*** Stored data Section Begins ***

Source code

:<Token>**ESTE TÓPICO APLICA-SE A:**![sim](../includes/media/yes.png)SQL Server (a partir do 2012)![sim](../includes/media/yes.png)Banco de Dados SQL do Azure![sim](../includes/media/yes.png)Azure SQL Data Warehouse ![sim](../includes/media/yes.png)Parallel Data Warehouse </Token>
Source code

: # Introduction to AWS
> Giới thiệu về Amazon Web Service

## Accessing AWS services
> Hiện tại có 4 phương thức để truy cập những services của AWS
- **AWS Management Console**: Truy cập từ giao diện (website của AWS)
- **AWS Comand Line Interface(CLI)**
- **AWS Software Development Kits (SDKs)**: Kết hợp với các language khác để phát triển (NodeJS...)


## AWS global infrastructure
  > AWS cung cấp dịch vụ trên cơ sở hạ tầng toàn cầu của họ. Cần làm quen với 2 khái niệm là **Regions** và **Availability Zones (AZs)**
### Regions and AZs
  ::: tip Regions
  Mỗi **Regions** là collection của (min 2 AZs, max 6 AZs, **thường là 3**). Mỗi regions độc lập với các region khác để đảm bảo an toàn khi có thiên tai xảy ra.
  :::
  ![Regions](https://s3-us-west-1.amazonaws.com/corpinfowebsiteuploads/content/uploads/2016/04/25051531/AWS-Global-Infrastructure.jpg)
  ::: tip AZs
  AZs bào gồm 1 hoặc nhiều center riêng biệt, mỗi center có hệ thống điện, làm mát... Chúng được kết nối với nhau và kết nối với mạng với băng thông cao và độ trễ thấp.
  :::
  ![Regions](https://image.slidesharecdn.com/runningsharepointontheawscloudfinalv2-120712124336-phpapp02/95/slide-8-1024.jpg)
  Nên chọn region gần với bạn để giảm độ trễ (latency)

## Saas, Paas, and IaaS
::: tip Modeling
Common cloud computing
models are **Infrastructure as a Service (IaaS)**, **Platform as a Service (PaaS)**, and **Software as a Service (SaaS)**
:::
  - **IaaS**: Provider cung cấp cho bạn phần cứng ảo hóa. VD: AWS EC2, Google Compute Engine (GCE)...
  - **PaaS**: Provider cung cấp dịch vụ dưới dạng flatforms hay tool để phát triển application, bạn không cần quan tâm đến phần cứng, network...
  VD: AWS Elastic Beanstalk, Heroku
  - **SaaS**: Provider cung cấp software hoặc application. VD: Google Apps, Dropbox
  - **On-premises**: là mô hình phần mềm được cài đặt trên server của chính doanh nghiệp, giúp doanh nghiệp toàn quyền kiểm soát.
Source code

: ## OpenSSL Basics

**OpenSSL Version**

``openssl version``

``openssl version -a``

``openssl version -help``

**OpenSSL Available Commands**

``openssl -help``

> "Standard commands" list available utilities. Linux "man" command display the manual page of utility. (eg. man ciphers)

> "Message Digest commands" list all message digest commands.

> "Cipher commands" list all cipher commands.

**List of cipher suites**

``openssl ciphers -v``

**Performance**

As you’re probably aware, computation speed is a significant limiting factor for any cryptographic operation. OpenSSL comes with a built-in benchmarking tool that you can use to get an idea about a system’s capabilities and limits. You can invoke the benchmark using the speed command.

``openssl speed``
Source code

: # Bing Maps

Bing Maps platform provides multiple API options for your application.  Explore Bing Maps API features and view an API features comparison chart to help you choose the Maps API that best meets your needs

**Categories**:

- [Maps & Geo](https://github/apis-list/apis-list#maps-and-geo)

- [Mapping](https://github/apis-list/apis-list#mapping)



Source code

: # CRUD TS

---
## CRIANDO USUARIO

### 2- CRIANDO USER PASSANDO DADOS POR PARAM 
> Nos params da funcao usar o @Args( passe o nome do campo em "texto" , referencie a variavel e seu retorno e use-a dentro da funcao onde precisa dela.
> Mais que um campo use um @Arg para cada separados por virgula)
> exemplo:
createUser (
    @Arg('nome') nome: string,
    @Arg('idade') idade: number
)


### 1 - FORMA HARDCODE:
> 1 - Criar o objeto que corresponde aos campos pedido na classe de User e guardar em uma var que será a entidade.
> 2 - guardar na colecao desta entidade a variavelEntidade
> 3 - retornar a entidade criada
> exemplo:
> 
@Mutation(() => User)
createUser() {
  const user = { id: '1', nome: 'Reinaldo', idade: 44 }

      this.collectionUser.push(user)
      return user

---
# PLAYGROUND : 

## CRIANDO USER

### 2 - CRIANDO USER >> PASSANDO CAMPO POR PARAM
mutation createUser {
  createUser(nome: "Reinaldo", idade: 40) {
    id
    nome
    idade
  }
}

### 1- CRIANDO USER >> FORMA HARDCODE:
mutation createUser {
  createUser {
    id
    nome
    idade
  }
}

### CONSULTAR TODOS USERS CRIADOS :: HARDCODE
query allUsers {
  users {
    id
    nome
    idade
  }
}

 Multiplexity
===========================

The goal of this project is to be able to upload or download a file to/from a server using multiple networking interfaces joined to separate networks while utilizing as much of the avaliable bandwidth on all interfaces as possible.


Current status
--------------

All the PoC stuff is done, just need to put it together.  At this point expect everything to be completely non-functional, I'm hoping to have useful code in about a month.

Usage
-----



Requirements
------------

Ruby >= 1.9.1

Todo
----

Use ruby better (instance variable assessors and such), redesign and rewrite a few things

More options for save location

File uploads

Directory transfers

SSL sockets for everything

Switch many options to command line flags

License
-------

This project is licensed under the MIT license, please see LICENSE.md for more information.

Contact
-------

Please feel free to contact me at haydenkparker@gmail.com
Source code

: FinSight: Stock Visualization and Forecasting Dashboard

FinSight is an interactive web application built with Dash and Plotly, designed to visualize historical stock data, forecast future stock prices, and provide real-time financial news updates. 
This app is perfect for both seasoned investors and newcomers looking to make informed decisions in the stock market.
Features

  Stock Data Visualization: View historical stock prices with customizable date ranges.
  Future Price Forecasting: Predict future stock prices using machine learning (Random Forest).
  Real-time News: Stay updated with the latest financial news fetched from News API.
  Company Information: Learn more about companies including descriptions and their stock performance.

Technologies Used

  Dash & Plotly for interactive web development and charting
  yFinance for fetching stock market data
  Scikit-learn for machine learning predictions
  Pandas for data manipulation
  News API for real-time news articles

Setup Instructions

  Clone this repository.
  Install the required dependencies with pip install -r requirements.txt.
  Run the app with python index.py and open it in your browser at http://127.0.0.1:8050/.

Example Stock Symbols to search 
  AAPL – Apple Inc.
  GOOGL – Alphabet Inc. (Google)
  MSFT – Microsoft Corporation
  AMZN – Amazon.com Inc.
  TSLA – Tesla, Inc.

*** Stored data Section Ends ***

- [What you need to do]:
Your task is to return each line of the data above that contains the string "Visualization".

- [Response for this exercise]:
: FinSight: Stock Visualization and Forecasting Dashboard
  Stock Data Visualization: View historical stock prices with customizable date ranges.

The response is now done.